Il est clair que les années 60 ont été des années de transition — mais au fait, une transition entre quels éléments ? Entre la guerre froide des années 50 et une réconciliation Est-Ouest ou une réunification européenne, dont les initiatives françaises auraient été l’amorce et les négociations entamées par l’Allemagne d’une part, les États-Unis de l’autre, avec les pays communistes et en particulier l’U.R.S.S., seraient la consécration ? Entre, d’une part, le primat des grandes puissances, symbolisé d’abord au temps de Staline par le caractère rigide et militaire de la confrontation, ensuite sous Khrouchtchev et Kennedy par les grands desseins des deux Grands, et, d’autre part, l’initiative accrue des nations moyennes ou petites à l’intérieur des alliances menant, demain, à un retrait des leaders ou à une « dissolution des blocs » ? Entre une phase où les deux Grands pensaient avant tout à leur confrontation et à leur équilibre et une phase où d’autres préoccupations (prolifération nucléaire, Chine, difficultés intérieures) prendraient le dessus, ou au contraire une phase où les crises intérieures, selon les cas, de leurs alliés et de leurs alliances, ou de leurs satellites et de leurs sphères, les amèneraient à réaffirmer leur présence de manière pacifique ou violente, symétrique ou contrastée, conjointe ou rivale ? La perplexité vient précisément de ce que toutes ces directions possibles répondent à des tendances d’évolution qui se sont effectivement manifestées ces dernières années.

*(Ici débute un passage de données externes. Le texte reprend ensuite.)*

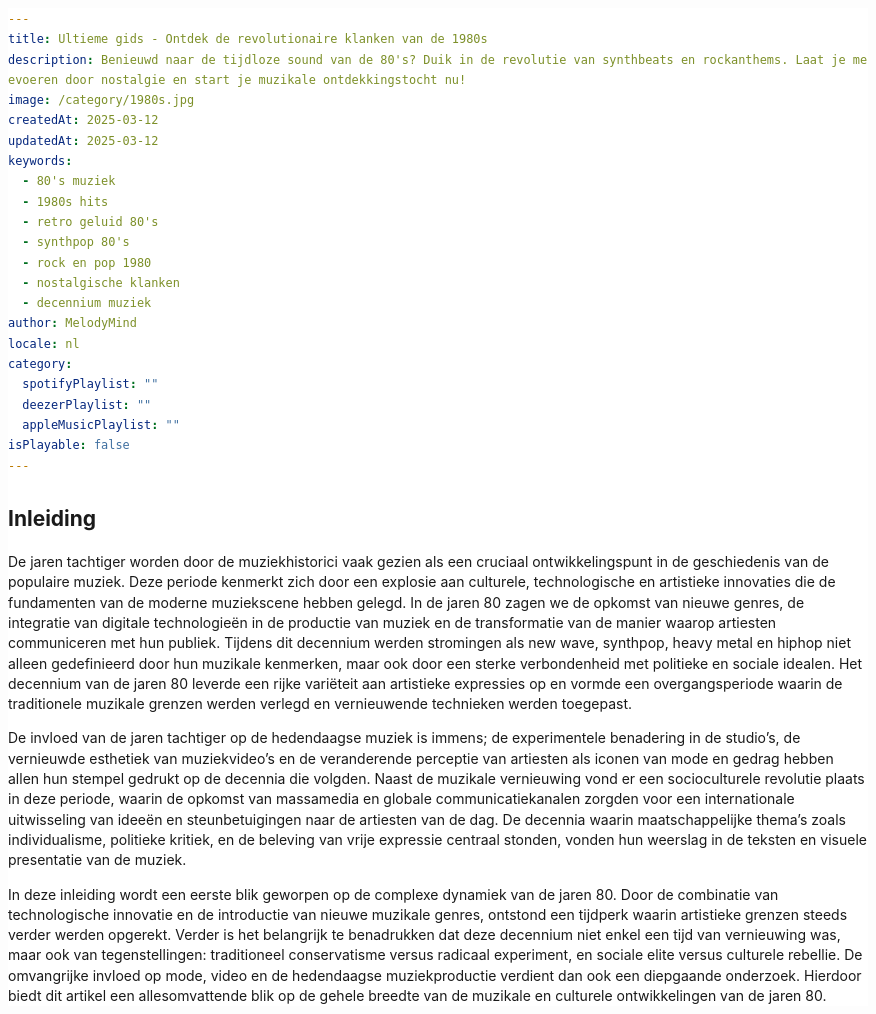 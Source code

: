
 ```yaml
---
title: Ultieme gids - Ontdek de revolutionaire klanken van de 1980s
description: Benieuwd naar de tijdloze sound van de 80's? Duik in de revolutie van synthbeats en rockanthems. Laat je meevoeren door nostalgie en start je muzikale ontdekkingstocht nu!
image: /category/1980s.jpg
createdAt: 2025-03-12
updatedAt: 2025-03-12
keywords:
  - 80's muziek
  - 1980s hits
  - retro geluid 80's
  - synthpop 80's
  - rock en pop 1980
  - nostalgische klanken
  - decennium muziek
author: MelodyMind
locale: nl
category:
  spotifyPlaylist: ""
  deezerPlaylist: ""
  appleMusicPlaylist: ""
isPlayable: false
---
```


## Inleiding

De jaren tachtiger worden door de muziekhistorici vaak gezien als een cruciaal ontwikkelingspunt in de geschiedenis van de populaire muziek. Deze periode kenmerkt zich door een explosie aan culturele, technologische en artistieke innovaties die de fundamenten van de moderne muziekscene hebben gelegd. In de jaren 80 zagen we de opkomst van nieuwe genres, de integratie van digitale technologieën in de productie van muziek en de transformatie van de manier waarop artiesten communiceren met hun publiek. Tijdens dit decennium werden stromingen als new wave, synthpop, heavy metal en hiphop niet alleen gedefinieerd door hun muzikale kenmerken, maar ook door een sterke verbondenheid met politieke en sociale idealen. Het decennium van de jaren 80 leverde een rijke variëteit aan artistieke expressies op en vormde een overgangsperiode waarin de traditionele muzikale grenzen werden verlegd en vernieuwende technieken werden toegepast.

De invloed van de jaren tachtiger op de hedendaagse muziek is immens; de experimentele benadering in de studio’s, de vernieuwde esthetiek van muziekvideo’s en de veranderende perceptie van artiesten als iconen van mode en gedrag hebben allen hun stempel gedrukt op de decennia die volgden. Naast de muzikale vernieuwing vond er een socioculturele revolutie plaats in deze periode, waarin de opkomst van massamedia en globale communicatiekanalen zorgden voor een internationale uitwisseling van ideeën en steunbetuigingen naar de artiesten van de dag. De decennia waarin maatschappelijke thema’s zoals individualisme, politieke kritiek, en de beleving van vrije expressie centraal stonden, vonden hun weerslag in de teksten en visuele presentatie van de muziek.

In deze inleiding wordt een eerste blik geworpen op de complexe dynamiek van de jaren 80. Door de combinatie van technologische innovatie en de introductie van nieuwe muzikale genres, ontstond een tijdperk waarin artistieke grenzen steeds verder werden opgerekt. Verder is het belangrijk te benadrukken dat deze decennium niet enkel een tijd van vernieuwing was, maar ook van tegenstellingen: traditioneel conservatisme versus radicaal experiment, en sociale elite versus culturele rebellie. De omvangrijke invloed op mode, video en de hedendaagse muziekproductie verdient dan ook een diepgaande onderzoek. Hierdoor biedt dit artikel een allesomvattende blik op de gehele breedte van de muzikale en culturele ontwikkelingen van de jaren 80.
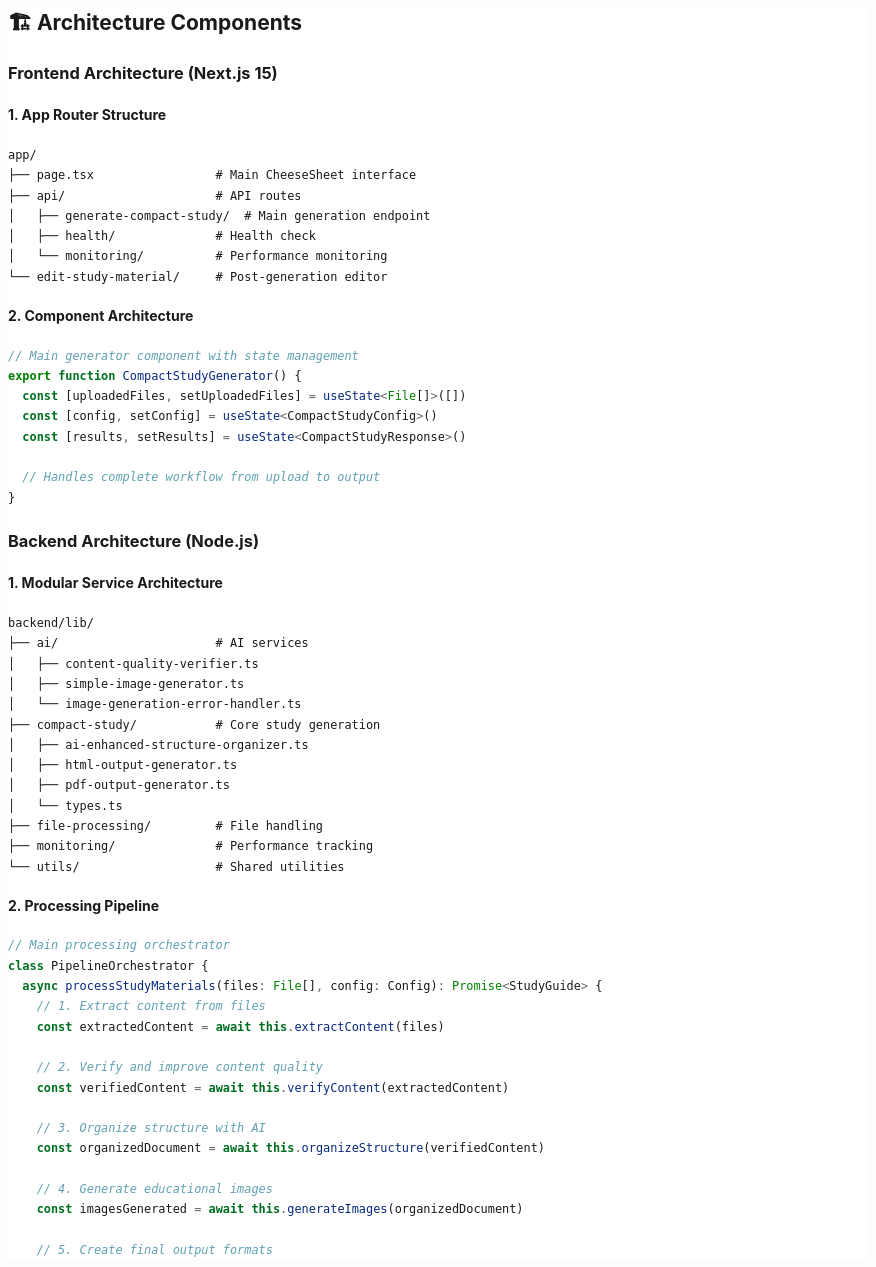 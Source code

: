 ## 🏗️ Architecture Components

### Frontend Architecture (Next.js 15)

#### 1. **App Router Structure**
```
app/
├── page.tsx                 # Main CheeseSheet interface
├── api/                     # API routes
│   ├── generate-compact-study/  # Main generation endpoint
│   ├── health/              # Health check
│   └── monitoring/          # Performance monitoring
└── edit-study-material/     # Post-generation editor
```

#### 2. **Component Architecture**
```typescript
// Main generator component with state management
export function CompactStudyGenerator() {
  const [uploadedFiles, setUploadedFiles] = useState<File[]>([])
  const [config, setConfig] = useState<CompactStudyConfig>()
  const [results, setResults] = useState<CompactStudyResponse>()
  
  // Handles complete workflow from upload to output
}
```

### Backend Architecture (Node.js)

#### 1. **Modular Service Architecture**
```
backend/lib/
├── ai/                      # AI services
│   ├── content-quality-verifier.ts
│   ├── simple-image-generator.ts
│   └── image-generation-error-handler.ts
├── compact-study/           # Core study generation
│   ├── ai-enhanced-structure-organizer.ts
│   ├── html-output-generator.ts
│   ├── pdf-output-generator.ts
│   └── types.ts
├── file-processing/         # File handling
├── monitoring/              # Performance tracking
└── utils/                   # Shared utilities
```

#### 2. **Processing Pipeline**
```typescript
// Main processing orchestrator
class PipelineOrchestrator {
  async processStudyMaterials(files: File[], config: Config): Promise<StudyGuide> {
    // 1. Extract content from files
    const extractedContent = await this.extractContent(files)
    
    // 2. Verify and improve content quality
    const verifiedContent = await this.verifyContent(extractedContent)
    
    // 3. Organize structure with AI
    const organizedDocument = await this.organizeStructure(verifiedContent)
    
    // 4. Generate educational images
    const imagesGenerated = await this.generateImages(organizedDocument)
    
    // 5. Create final output formats
``` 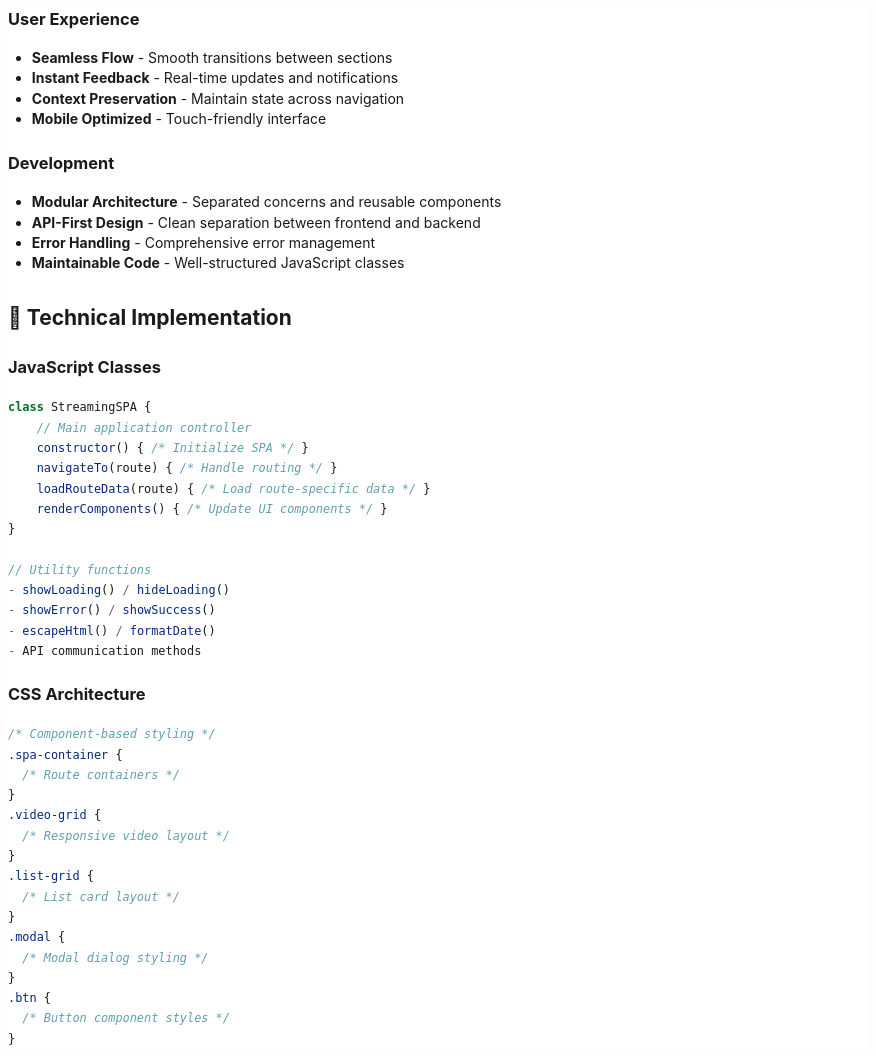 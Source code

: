 ### User Experience

- **Seamless Flow** - Smooth transitions between sections
- **Instant Feedback** - Real-time updates and notifications
- **Context Preservation** - Maintain state across navigation
- **Mobile Optimized** - Touch-friendly interface

### Development

- **Modular Architecture** - Separated concerns and reusable components
- **API-First Design** - Clean separation between frontend and backend
- **Error Handling** - Comprehensive error management
- **Maintainable Code** - Well-structured JavaScript classes

## 🔧 Technical Implementation

### JavaScript Classes

```javascript
class StreamingSPA {
    // Main application controller
    constructor() { /* Initialize SPA */ }
    navigateTo(route) { /* Handle routing */ }
    loadRouteData(route) { /* Load route-specific data */ }
    renderComponents() { /* Update UI components */ }
}

// Utility functions
- showLoading() / hideLoading()
- showError() / showSuccess()
- escapeHtml() / formatDate()
- API communication methods
```

### CSS Architecture

```css
/* Component-based styling */
.spa-container {
  /* Route containers */
}
.video-grid {
  /* Responsive video layout */
}
.list-grid {
  /* List card layout */
}
.modal {
  /* Modal dialog styling */
}
.btn {
  /* Button component styles */
}
```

Sans doute la caractéristique majeure du système européen actuel, comme d’ailleurs du système international dans son ensemble, est-elle la coexistence de caractères opposés et, à la limite, contradictoires, selon que l’on considère l’équilibre stratégique, la diplomatie des États et l’évolution des sociétés : bipolarité et polycentrisme, hostilité et coopération, stabilisation et bouleversements semblent tour à tour dominer selon les moments, les niveaux et les points de vue.